Celery communicates via messages, usually using a broker to mediate between clients and workers. To initiate a task a client puts a message on the queue, the broker then delivers the message to a worker.
Problems over 3rd party interface integration:
Generally, social networks are 3rd party interfaces which are hard to integrate with. These may lead to some problems as following.
- Much slower than local data.
- Users may still expect near-immediate results.
- Rate limits.
- Different rules for every service.
- Need to handle reactive & proactive as some don't publish rates.
- Outages (there is a chance of third-party servers do go down).
- Random failures.
To overcome the above problems we'll go with Celery.
Note: Always use RabbitMQ as your message broker and don't use RabbitMq to store the result store(can use MongoDB, Django, Redis etc.,)
Using 'Celery ' in Social Integration
1. Task Organization and Distribution
- Managing pagination.
- Minimize the number of API calls when possible.
- Avoid long-running tasks by setting a timeout ceiling.
- Avoid the temptation to pass API data to dependent tasks.
- B. Tracking task dependencies ("Done?" is difficult for distributed systems).
- Use an external backend to store a dependency tree.
- Subclass ResultSet to evaluate the task state of the tree.
- Requires ignore_result=False.
2. Rate Limiting
- Celery's rate limiting doesn't do what you think it does.
- 3rd party rate limits depend on many factors.
- For services with known rate limits:
- Use an external backend to store rate limit counters.
- Increment counters based on rate limit factors per API call.
- For services with unknown rate limits:
- Use an external backend to store rate limit backoff counters.

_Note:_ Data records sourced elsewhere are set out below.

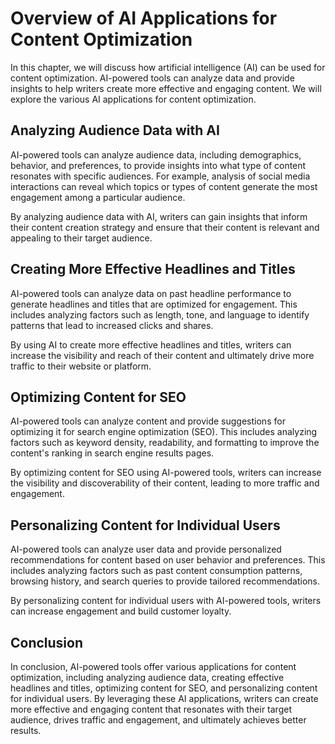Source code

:Overview of AI Applications for Content Optimization
==================================================================================================

In this chapter, we will discuss how artificial intelligence (AI) can be used for content optimization. AI-powered tools can analyze data and provide insights to help writers create more effective and engaging content. We will explore the various AI applications for content optimization.

Analyzing Audience Data with AI
-------------------------------

AI-powered tools can analyze audience data, including demographics, behavior, and preferences, to provide insights into what type of content resonates with specific audiences. For example, analysis of social media interactions can reveal which topics or types of content generate the most engagement among a particular audience.

By analyzing audience data with AI, writers can gain insights that inform their content creation strategy and ensure that their content is relevant and appealing to their target audience.

Creating More Effective Headlines and Titles
--------------------------------------------

AI-powered tools can analyze data on past headline performance to generate headlines and titles that are optimized for engagement. This includes analyzing factors such as length, tone, and language to identify patterns that lead to increased clicks and shares.

By using AI to create more effective headlines and titles, writers can increase the visibility and reach of their content and ultimately drive more traffic to their website or platform.

Optimizing Content for SEO
--------------------------

AI-powered tools can analyze content and provide suggestions for optimizing it for search engine optimization (SEO). This includes analyzing factors such as keyword density, readability, and formatting to improve the content's ranking in search engine results pages.

By optimizing content for SEO using AI-powered tools, writers can increase the visibility and discoverability of their content, leading to more traffic and engagement.

Personalizing Content for Individual Users
------------------------------------------

AI-powered tools can analyze user data and provide personalized recommendations for content based on user behavior and preferences. This includes analyzing factors such as past content consumption patterns, browsing history, and search queries to provide tailored recommendations.

By personalizing content for individual users with AI-powered tools, writers can increase engagement and build customer loyalty.

Conclusion
----------

In conclusion, AI-powered tools offer various applications for content optimization, including analyzing audience data, creating effective headlines and titles, optimizing content for SEO, and personalizing content for individual users. By leveraging these AI applications, writers can create more effective and engaging content that resonates with their target audience, drives traffic and engagement, and ultimately achieves better results.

- Ramp up / ratchet down call rate by power law as API calls fail/succeed.
3. Failover Problems
- Celery failovers:
- Celery failovers are nothing but some internal problems, which lead to the shutdown of celery. This can be overcome by running the worker with a supervisor.
- 3rd party failovers:
- There are so many reasons for 3rd party server failovers. The only solution for this is nothing but rerunning of tasks.